ACTION ITEM:
The required output is the exact run of lines below that opens at the line with "Angular, Flutter (Front-End)" and closes at the line with "Gujrat (Gujrat, Pakistan)".

Plain-text document sources
● ● ● ●

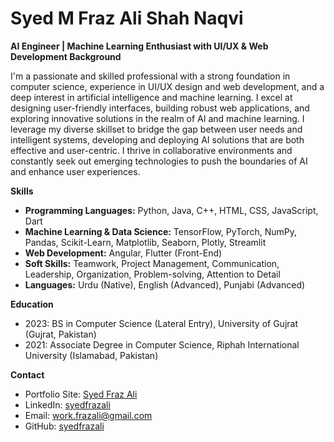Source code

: # Syed M Fraz Ali Shah Naqvi

**AI Engineer | Machine Learning Enthusiast with UI/UX & Web Development Background**

I'm a passionate and skilled professional with a strong foundation in computer science, experience in UI/UX design and web development, and a deep interest in artificial intelligence and machine learning. I excel at designing user-friendly interfaces, building robust web applications, and exploring innovative solutions in the realm of AI and machine learning. I leverage my diverse skillset to bridge the gap between user needs and intelligent systems, developing and deploying AI solutions that are both effective and user-centric. I thrive in collaborative environments and constantly seek out emerging technologies to push the boundaries of AI and enhance user experiences.

**Skills**

* **Programming Languages:** Python, Java, C++, HTML, CSS, JavaScript, Dart
* **Machine Learning & Data Science:** TensorFlow, PyTorch, NumPy, Pandas, Scikit-Learn, Matplotlib, Seaborn, Plotly, Streamlit
* **Web Development:** Angular, Flutter (Front-End)
* **Soft Skills:** Teamwork, Project Management, Communication, Leadership, Organization, Problem-solving, Attention to Detail
* **Languages:** Urdu (Native), English (Advanced), Punjabi (Advanced)

**Education**

* 2023: BS in Computer Science (Lateral Entry), University of Gujrat (Gujrat, Pakistan)
* 2021: Associate Degree in Computer Science, Riphah International University (Islamabad, Pakistan)

**Contact**
* Portfolio Site: [Syed Fraz Ali](https://syedfrazali.github.io)
* LinkedIn: [syedfrazali](https://www.linkedin.com/in/syedfrazalinaqvi/)
* Email: work.frazali@gmail.com
* GitHub: [syedfrazali](https://github.com/SyedFrazAli)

● ● ● ●

YOUR SOLUTION:
* **Web Development:** Angular, Flutter (Front-End)
* **Soft Skills:** Teamwork, Project Management, Communication, Leadership, Organization, Problem-solving, Attention to Detail
* **Languages:** Urdu (Native), English (Advanced), Punjabi (Advanced)

**Education**

* 2023: BS in Computer Science (Lateral Entry), University of Gujrat (Gujrat, Pakistan)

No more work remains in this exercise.